Entramos no terceiro momento que queremos sublinhar no evangelho de hoje. A beleza da transfiguração foi instantânea. Depressa Jesus volta à normalidade de homem comum, sem grandeza. Volta a banalidade do quotidiano, a obscuridade dos dias que passam. «Veio então uma nuvem que os cobriu com a sua sombra». Acabou-se o esplendor, o belo atraente a convidar à permanência. A nuvem envolvente diz a espessura do que não se consegue vislumbrar diante de nós. Todos fizemos já a experiência de quanto custo avançar no caminho em denso nevoeiro. A visão dá agora lugar à audição, à escuta: «Este é o meu Filho muito amado: escutai O». E na escuta do Filho, a escuta sincera, hospitaleira, de uns aos outros. Todos bem o sabemos: A escuta passa pela incompreensão, pela dificuldade de entender a experiência e a palavra do outro. Há uma dimensão de nevoeiro em toda a comunicação humana; as palavras dizem e não dizem tudo.

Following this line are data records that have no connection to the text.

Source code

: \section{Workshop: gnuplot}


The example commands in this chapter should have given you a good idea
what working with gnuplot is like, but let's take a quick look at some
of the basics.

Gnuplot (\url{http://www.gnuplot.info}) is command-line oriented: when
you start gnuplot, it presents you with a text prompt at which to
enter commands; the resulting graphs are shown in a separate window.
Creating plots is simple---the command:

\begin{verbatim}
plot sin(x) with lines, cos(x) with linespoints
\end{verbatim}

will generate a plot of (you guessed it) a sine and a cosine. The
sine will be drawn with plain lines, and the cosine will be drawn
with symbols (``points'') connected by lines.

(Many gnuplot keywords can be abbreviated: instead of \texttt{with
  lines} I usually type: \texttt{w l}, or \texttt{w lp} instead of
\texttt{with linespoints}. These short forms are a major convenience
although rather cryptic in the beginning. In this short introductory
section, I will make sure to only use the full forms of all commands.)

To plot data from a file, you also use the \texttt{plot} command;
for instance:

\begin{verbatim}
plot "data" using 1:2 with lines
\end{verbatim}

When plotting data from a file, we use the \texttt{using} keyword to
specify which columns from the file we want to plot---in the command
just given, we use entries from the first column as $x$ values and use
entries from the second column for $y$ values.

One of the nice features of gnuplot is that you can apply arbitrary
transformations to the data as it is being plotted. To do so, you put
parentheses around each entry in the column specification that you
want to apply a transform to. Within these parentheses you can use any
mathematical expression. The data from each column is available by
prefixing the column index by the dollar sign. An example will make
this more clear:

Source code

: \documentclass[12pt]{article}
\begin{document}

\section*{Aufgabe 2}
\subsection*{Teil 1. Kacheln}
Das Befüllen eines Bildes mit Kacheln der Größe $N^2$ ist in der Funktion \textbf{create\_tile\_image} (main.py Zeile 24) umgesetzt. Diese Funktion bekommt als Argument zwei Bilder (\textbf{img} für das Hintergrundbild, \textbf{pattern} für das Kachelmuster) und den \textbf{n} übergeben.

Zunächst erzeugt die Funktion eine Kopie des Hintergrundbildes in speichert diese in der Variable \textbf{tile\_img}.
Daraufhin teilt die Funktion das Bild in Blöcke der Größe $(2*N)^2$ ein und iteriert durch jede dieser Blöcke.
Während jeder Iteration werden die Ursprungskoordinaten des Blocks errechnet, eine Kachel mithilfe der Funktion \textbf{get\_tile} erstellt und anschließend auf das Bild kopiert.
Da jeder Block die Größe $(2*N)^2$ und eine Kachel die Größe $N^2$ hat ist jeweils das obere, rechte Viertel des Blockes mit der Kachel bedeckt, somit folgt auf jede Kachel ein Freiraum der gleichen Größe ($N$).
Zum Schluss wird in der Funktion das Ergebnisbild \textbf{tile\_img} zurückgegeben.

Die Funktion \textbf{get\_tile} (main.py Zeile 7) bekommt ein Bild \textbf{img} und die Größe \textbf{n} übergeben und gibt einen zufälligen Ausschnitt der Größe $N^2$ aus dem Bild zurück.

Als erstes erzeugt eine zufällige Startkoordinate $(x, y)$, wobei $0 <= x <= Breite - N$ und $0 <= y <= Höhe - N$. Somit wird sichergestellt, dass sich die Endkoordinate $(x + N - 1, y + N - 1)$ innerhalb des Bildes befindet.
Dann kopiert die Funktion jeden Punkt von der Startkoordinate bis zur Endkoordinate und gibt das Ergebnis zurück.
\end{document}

«Olhando em redor, não viram mais ninguém, a não ser Jesus, sozinho com eles». Há na passagem um traço de desencanto: a experiência maravilhosa do belo já passou. Moisés e Elias desapareceram. As vestes de Jesus voltaram à normalidade. Voltaram ao quotidiano com a sua aridez, a sua banalidade, a sua secura, as suas fissuras irreparáveis, com o seu horror e a sua violência. Voltou a fadiga de descer do monte. Voltou a solidão. Vivemos na obscuridade da história. Nada é claro. A violência, o despotismo, a arbitrariedade do poder, parecem triunfar. A incapacidade de diálogo, de se arriscar pequenos passos no caminho da paz. A memória da luz, a saudade do esplendor, das visões transfigurantes alimentam a nossa resistência nas noites longas da história, como esta que estamos atravessando. É a memória ou promessa do esplendor que nos leva a atravessar a noite. Como a memória e a promessa do sol primaveril nos ajuda a resistir e a atravessar os pequenos dias escuros e as longas noites do inverno.

Alimentados pela memória de todos os nossos momentos transfigurantes, e pela promessa de que novos virão, caminhamos na presença do Senhor, na terra dos vivos (cf. Sl 115).